[Assigned task] Output exactly the lines that run from the start of the records to the line with "the function returns without", counting both ends, and skip the pictures.

[Given data]
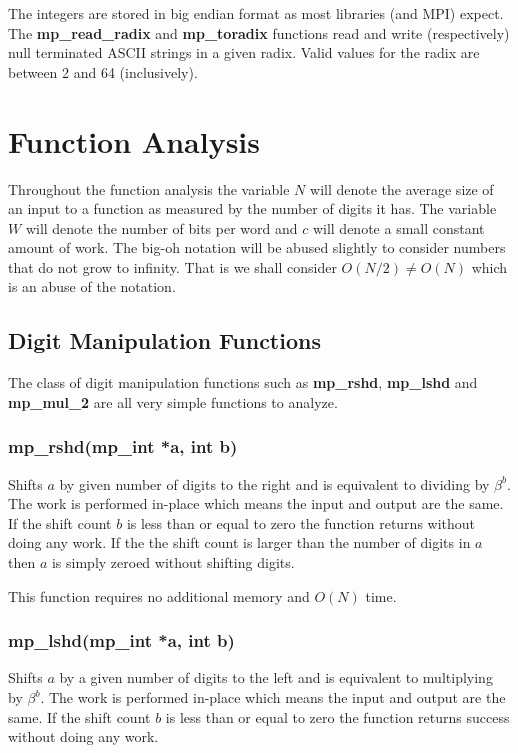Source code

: \documentclass{article}
\begin{document}
The integers are stored in big endian format as most libraries (and MPI) expect.  The \textbf{mp\_read\_radix} and 
\textbf{mp\_toradix} functions read and write (respectively) null terminated ASCII strings in a given radix.  Valid values
for the radix are between 2 and 64 (inclusively).  

\section{Function Analysis}

Throughout the function analysis the variable $N$ will denote the average size of an input to a function as measured 
by the number of digits it has.  The variable $W$ will denote the number of bits per word and $c$ will denote a small
constant amount of work.  The big-oh notation will be abused slightly to consider numbers that do not grow to infinity.
That is we shall consider $O(N/2) \ne O(N)$ which is an abuse of the notation.

\subsection{Digit Manipulation Functions}
The class of digit manipulation functions such as \textbf{mp\_rshd}, \textbf{mp\_lshd} and \textbf{mp\_mul\_2} are all
very simple functions to analyze.  

\subsubsection{mp\_rshd(mp\_int *a, int b)}
Shifts $a$ by given number of digits to the right and is equivalent to dividing by $\beta^b$.  The work is performed
in-place which means the input and output are the same.  If the shift count $b$ is less than or equal to zero 
the function returns without doing any work.  If the the shift count is larger than the number of digits in $a$ 
then $a$ is simply zeroed without shifting digits.

This function requires no additional memory and $O(N)$ time.

\subsubsection{mp\_lshd(mp\_int *a, int b)}
Shifts $a$ by a given number of digits to the left and is equivalent to multiplying by $\beta^b$.  The work
is performed in-place which means the input and output are the same.  If the shift count $b$ is less than or equal 
to zero the function returns success without doing any work.
\end{document}
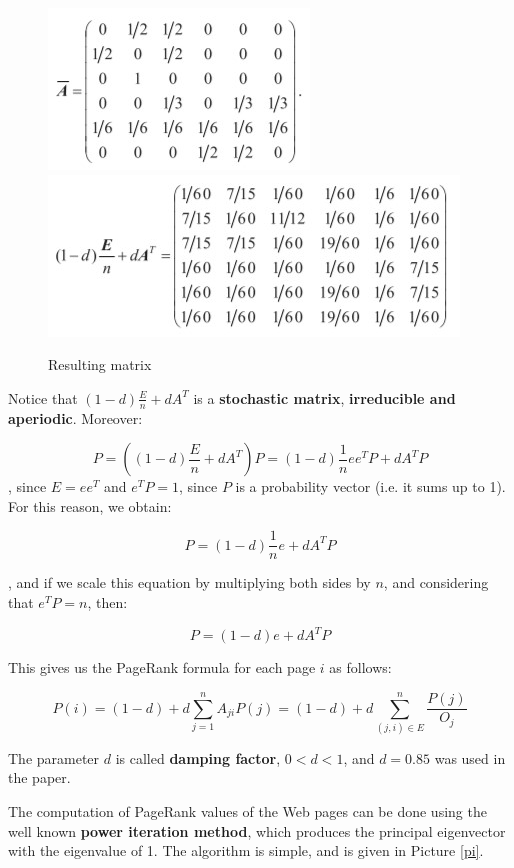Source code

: \begin{figure}[h!]
		\centering
        \includegraphics[scale = 1.8]{img/dangling matrix 2.jpg}
		\includegraphics[scale = 1.8]{img/final matrix.jpg}
		\label{improved model}
        \caption{Resulting matrix}
\end{figure}

Notice that $(1-d) \frac{E}{n} + dA^T$ is a \textbf{stochastic matrix}, \textbf{irreducible and aperiodic}. Moreover:

$$
P = ((1-d) \frac{E}{n} + dA^T) P = (1-d)\frac{1}{n} ee^T P + dA^TP 
$$
, since $E = ee^T$ and $e^T P = 1$, since $P$ is a probability vector (i.e. it sums up to 1). For this reason, we obtain:

$$
P = (1-d)\frac{1}{n} e + dA^TP
$$

, and if we scale this equation by multiplying both sides by $n$, and considering that $e^TP = n$, then:

$$
P = (1-d)e + dA^TP
$$

This gives us the PageRank formula for each page $i$ as follows:

$$
P(i) = (1-d) + d \sum_{j = 1}^n A_{ji} P(j) = (1-d) + d \sum_{(j,i) \in E}^n \frac{P(j)}{O_j}
$$

The parameter $d$ is called \textbf{damping factor}, $0 < d < 1$, and $d = 0.85$ was used in the paper.

The computation of PageRank values of the Web pages can be done using the well known \textbf{power iteration method}, which produces the principal eigenvector with the eigenvalue of 1. The algorithm is simple, and is given in Picture \ref{pi}. 

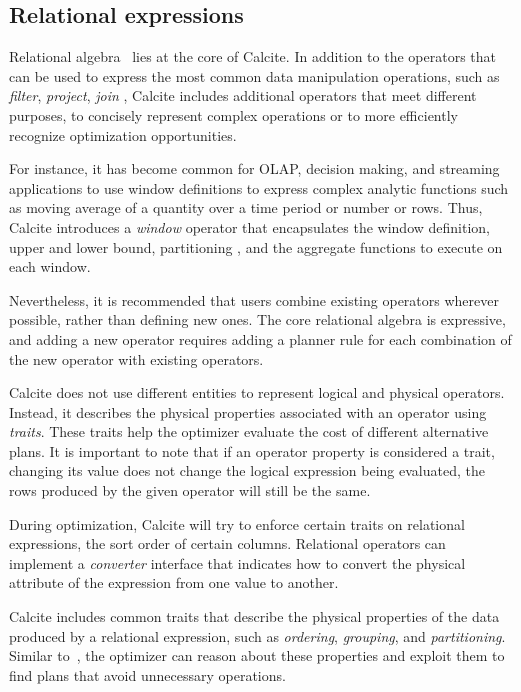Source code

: \subsection{Relational expressions}
\label{subsec:relexprs}

Relational algebra~\cite{DBLP:journals/cacm/Codd70} lies at the core of Calcite. In addition to the operators that can be used to express the most common data manipulation operations, such as \textit{filter}, \textit{project}, \textit{join} \etc , Calcite includes additional operators that meet different purposes, \eg to concisely represent complex operations or to more efficiently recognize optimization opportunities.

For instance, it has become common for OLAP, decision making, and streaming applications to use window definitions to express complex analytic functions such as moving average of a quantity over a time period or number or rows.  Thus, Calcite introduces a \textit{window} operator that encapsulates the window definition, \ie upper and lower bound, partitioning \etc, and the aggregate functions to execute on each window.

Nevertheless, it is recommended that users combine existing operators wherever possible, rather than defining new ones. The core relational algebra is expressive, and adding a new operator requires adding a planner rule for each combination of the new operator with existing operators.

 Calcite does not use different entities to represent logical and physical operators. Instead, it describes the physical properties associated with an operator using \textit{traits}. These traits help the optimizer evaluate the cost of different alternative plans. It is important to note that if an operator property is considered a trait, changing its value does not change the logical expression being evaluated, \ie the rows produced by the given operator will still be the same.

During optimization, Calcite will try to enforce certain traits on relational expressions, \eg the sort order of certain columns. Relational operators can implement a \textit{converter} interface that indicates how to convert the physical attribute of the expression from one value to another.

Calcite includes common traits that describe the physical properties of the data produced by a relational expression, such as \textit{ordering}, \textit{grouping}, and \textit{partitioning}. Similar to~\cite{DBLP:conf/icde/ZhouLC10}, the optimizer can reason about these properties and exploit them to find plans that avoid unnecessary operations.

[Completed task]
Source code

: \documentclass{article}
\begin{document}
The integers are stored in big endian format as most libraries (and MPI) expect.  The \textbf{mp\_read\_radix} and 
\textbf{mp\_toradix} functions read and write (respectively) null terminated ASCII strings in a given radix.  Valid values
for the radix are between 2 and 64 (inclusively).  

\section{Function Analysis}

Throughout the function analysis the variable $N$ will denote the average size of an input to a function as measured 
by the number of digits it has.  The variable $W$ will denote the number of bits per word and $c$ will denote a small
constant amount of work.  The big-oh notation will be abused slightly to consider numbers that do not grow to infinity.
That is we shall consider $O(N/2) \ne O(N)$ which is an abuse of the notation.

\subsection{Digit Manipulation Functions}
The class of digit manipulation functions such as \textbf{mp\_rshd}, \textbf{mp\_lshd} and \textbf{mp\_mul\_2} are all
very simple functions to analyze.  

\subsubsection{mp\_rshd(mp\_int *a, int b)}
Shifts $a$ by given number of digits to the right and is equivalent to dividing by $\beta^b$.  The work is performed
in-place which means the input and output are the same.  If the shift count $b$ is less than or equal to zero 
the function returns without doing any work.  If the the shift count is larger than the number of digits in $a$ 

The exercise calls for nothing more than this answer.